(About this task): From the material below, work out how many lines contain "mathrm" and answer with the number only.

(Dataset):
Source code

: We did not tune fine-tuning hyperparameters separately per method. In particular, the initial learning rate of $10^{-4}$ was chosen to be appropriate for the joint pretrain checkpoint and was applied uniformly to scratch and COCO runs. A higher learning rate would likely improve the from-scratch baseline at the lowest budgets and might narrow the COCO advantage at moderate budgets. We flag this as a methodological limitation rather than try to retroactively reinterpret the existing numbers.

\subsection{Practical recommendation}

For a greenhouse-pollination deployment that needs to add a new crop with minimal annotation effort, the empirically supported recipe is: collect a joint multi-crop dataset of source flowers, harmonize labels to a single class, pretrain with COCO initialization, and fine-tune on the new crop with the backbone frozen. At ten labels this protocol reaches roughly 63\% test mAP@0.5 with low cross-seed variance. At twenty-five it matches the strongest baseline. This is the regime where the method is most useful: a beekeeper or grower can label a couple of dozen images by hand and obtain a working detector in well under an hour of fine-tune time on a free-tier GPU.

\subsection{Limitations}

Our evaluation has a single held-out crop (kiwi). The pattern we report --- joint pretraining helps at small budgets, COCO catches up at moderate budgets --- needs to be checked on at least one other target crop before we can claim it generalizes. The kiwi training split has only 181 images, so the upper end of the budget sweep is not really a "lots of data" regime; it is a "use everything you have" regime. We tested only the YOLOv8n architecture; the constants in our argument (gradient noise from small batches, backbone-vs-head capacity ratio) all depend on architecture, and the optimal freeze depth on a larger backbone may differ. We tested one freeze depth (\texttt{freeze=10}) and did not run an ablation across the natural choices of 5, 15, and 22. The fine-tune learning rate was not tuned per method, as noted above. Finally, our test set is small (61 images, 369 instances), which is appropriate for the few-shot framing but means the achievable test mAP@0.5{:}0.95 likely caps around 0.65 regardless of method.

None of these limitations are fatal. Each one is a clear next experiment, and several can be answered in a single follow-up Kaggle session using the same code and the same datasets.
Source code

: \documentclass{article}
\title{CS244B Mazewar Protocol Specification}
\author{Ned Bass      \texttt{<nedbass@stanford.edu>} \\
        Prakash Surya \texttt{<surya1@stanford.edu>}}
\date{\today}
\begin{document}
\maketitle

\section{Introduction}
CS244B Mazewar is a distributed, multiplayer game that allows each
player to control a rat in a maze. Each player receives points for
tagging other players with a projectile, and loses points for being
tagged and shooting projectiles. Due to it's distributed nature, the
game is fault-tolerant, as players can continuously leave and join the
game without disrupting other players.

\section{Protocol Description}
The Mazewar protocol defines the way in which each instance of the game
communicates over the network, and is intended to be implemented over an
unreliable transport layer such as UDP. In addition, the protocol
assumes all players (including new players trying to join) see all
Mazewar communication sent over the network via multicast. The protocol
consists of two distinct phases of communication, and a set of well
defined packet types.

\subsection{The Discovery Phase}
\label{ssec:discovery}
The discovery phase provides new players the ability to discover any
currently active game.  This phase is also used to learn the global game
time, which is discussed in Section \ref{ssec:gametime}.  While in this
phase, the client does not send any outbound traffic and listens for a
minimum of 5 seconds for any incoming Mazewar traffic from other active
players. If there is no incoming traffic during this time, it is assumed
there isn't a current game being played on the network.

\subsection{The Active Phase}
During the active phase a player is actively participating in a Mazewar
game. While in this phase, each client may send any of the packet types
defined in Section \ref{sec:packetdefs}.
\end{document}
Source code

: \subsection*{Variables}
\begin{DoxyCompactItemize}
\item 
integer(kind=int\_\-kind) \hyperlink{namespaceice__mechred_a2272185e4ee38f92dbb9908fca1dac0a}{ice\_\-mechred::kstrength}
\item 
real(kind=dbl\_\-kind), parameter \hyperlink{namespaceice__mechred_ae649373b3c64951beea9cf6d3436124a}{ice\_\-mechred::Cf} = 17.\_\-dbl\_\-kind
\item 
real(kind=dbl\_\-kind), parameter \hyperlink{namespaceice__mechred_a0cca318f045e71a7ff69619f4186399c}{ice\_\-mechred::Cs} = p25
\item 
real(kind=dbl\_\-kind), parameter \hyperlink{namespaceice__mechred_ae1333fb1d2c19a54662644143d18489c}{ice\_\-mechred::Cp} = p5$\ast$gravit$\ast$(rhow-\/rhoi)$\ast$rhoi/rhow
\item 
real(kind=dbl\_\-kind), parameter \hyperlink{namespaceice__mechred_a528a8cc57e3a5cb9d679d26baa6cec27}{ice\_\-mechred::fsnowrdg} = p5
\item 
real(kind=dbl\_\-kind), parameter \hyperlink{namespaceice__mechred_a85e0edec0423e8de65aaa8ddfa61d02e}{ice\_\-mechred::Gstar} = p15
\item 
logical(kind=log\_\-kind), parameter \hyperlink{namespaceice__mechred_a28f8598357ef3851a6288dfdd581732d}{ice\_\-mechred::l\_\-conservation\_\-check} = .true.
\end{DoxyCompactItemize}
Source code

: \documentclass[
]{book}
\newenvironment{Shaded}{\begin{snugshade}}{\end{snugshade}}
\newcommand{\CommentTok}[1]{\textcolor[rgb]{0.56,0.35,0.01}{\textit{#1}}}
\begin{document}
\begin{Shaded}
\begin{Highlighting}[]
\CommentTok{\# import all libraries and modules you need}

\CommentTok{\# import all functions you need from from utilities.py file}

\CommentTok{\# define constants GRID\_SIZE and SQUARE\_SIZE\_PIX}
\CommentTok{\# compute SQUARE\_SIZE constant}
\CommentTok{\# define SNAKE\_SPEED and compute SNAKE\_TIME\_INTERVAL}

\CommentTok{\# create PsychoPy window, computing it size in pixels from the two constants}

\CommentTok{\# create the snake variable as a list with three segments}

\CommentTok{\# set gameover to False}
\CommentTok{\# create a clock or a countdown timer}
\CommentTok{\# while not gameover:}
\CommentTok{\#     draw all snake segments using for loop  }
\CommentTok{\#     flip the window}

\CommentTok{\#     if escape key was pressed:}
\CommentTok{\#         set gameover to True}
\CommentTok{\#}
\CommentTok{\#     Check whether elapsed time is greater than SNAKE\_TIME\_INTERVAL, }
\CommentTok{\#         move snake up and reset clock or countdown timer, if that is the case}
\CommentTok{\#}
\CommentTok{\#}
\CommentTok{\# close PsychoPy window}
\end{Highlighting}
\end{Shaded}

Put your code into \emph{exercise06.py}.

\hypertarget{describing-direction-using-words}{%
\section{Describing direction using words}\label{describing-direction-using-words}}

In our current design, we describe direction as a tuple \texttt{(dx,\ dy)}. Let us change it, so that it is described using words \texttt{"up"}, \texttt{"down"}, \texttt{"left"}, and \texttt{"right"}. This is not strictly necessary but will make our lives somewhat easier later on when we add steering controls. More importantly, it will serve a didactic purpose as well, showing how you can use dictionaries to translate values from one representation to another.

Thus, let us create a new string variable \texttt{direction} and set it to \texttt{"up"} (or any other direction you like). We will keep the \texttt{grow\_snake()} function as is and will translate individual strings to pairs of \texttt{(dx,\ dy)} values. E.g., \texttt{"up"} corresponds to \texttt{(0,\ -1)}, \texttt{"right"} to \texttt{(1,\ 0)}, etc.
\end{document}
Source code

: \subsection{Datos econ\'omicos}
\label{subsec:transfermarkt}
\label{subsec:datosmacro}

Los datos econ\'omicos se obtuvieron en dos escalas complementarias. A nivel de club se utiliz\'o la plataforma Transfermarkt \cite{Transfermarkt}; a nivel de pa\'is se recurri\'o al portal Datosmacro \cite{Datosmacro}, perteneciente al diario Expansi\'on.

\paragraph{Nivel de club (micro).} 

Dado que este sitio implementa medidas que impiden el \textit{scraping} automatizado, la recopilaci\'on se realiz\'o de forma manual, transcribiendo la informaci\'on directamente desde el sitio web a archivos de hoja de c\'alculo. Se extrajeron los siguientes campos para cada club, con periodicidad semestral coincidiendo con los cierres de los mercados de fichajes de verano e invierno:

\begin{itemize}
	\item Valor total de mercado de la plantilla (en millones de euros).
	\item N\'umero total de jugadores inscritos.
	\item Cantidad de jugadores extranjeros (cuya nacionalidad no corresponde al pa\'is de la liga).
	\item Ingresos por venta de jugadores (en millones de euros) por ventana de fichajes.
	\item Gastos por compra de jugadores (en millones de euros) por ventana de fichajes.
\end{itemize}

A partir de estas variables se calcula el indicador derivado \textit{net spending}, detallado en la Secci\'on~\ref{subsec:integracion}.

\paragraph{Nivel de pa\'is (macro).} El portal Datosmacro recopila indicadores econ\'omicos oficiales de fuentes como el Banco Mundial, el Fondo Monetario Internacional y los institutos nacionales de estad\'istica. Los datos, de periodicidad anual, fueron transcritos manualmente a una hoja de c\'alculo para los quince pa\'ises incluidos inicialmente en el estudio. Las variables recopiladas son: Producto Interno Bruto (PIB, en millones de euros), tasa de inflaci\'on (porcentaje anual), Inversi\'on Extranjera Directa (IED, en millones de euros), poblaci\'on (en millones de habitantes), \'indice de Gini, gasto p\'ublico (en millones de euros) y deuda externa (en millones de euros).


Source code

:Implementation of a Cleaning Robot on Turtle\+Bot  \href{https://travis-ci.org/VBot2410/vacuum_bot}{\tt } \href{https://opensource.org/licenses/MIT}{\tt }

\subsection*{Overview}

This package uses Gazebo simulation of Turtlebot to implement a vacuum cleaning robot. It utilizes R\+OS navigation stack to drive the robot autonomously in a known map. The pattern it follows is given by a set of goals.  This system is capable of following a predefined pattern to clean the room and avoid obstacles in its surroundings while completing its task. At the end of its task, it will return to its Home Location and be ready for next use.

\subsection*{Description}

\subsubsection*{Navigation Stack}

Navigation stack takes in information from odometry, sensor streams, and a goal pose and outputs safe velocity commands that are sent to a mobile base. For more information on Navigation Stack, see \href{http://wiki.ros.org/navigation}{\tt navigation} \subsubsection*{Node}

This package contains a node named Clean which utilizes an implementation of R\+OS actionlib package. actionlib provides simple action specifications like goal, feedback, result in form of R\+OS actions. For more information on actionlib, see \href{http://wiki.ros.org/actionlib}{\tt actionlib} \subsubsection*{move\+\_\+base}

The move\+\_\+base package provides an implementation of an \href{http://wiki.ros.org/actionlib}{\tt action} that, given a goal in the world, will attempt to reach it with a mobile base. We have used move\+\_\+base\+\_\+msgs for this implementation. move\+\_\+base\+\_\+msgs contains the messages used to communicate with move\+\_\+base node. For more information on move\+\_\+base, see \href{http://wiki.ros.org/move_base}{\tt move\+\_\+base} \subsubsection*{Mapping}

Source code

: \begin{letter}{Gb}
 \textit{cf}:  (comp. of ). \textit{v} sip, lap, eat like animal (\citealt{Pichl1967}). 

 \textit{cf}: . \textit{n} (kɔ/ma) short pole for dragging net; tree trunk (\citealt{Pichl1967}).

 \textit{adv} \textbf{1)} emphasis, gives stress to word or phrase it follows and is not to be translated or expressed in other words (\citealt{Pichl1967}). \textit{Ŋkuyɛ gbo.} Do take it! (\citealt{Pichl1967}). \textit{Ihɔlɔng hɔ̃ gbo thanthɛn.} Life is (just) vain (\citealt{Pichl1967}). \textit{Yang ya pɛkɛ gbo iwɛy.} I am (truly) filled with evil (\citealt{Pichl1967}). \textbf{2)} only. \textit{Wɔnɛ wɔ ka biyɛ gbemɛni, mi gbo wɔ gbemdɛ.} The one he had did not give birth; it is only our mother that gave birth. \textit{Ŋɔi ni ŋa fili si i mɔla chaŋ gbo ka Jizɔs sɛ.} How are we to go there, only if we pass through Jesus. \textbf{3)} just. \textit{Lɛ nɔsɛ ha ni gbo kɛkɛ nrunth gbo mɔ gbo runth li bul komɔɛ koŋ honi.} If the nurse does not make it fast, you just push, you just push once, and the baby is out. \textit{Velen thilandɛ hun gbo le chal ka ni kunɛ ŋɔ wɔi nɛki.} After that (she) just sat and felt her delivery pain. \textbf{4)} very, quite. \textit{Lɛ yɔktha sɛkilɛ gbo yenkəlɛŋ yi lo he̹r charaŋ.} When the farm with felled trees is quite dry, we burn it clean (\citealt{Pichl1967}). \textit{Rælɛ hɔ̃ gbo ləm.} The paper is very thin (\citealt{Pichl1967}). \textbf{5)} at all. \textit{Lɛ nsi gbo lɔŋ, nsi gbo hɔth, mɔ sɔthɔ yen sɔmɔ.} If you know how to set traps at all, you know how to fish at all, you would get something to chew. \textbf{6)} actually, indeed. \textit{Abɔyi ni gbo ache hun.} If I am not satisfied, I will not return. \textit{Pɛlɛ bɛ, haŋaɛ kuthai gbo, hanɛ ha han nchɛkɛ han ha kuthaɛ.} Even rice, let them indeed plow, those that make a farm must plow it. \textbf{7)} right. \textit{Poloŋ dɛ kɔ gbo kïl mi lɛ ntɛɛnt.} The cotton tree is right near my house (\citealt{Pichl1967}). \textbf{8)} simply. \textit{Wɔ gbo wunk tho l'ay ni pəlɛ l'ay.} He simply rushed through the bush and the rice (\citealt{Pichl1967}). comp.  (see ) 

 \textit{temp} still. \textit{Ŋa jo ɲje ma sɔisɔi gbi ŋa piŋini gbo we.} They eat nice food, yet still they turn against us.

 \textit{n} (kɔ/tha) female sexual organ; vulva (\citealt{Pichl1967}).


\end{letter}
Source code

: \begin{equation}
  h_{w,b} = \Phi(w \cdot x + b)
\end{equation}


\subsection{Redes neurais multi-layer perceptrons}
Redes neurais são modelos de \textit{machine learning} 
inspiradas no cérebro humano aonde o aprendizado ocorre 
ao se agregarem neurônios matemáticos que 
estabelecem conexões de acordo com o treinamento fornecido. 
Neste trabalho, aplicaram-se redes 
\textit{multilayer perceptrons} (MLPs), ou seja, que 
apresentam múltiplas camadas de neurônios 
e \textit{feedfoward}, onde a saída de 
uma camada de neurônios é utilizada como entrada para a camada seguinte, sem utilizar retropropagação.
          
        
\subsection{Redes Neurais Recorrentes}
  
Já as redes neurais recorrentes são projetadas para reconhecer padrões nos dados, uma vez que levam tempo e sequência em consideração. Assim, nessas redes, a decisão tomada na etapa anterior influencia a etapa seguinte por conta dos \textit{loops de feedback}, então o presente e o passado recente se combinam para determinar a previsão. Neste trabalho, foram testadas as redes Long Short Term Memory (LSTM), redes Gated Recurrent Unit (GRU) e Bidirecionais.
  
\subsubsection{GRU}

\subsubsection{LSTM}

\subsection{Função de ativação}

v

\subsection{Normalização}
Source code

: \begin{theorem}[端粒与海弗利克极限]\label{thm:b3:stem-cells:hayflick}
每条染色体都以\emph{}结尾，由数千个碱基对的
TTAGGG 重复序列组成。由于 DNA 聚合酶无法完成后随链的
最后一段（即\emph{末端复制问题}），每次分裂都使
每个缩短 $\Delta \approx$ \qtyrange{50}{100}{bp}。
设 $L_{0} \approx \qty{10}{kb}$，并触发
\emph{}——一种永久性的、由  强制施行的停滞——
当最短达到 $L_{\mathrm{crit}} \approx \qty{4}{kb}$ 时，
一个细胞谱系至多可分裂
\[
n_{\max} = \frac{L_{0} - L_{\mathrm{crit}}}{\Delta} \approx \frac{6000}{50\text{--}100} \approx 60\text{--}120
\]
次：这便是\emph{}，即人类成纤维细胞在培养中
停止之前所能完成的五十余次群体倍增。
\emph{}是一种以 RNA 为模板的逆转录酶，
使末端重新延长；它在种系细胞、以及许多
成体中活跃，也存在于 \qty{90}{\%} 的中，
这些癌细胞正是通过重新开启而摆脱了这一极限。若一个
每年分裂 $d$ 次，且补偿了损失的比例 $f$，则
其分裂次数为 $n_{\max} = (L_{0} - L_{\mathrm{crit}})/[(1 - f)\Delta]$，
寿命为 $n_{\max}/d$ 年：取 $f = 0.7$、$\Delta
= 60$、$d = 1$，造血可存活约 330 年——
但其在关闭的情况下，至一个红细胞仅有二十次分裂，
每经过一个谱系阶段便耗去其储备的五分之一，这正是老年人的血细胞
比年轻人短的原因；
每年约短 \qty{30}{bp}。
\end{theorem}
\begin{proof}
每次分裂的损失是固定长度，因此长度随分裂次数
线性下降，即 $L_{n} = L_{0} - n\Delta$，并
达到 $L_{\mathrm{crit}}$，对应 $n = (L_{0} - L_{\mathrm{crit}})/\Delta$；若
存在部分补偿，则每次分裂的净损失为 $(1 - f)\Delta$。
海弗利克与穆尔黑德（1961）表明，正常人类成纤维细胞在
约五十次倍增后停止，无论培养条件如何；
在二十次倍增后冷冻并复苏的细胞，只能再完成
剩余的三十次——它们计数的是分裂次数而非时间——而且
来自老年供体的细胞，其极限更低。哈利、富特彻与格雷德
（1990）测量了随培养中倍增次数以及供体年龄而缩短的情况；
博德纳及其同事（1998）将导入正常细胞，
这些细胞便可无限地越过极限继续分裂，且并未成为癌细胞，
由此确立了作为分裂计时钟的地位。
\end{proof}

(Solution for this problem): 4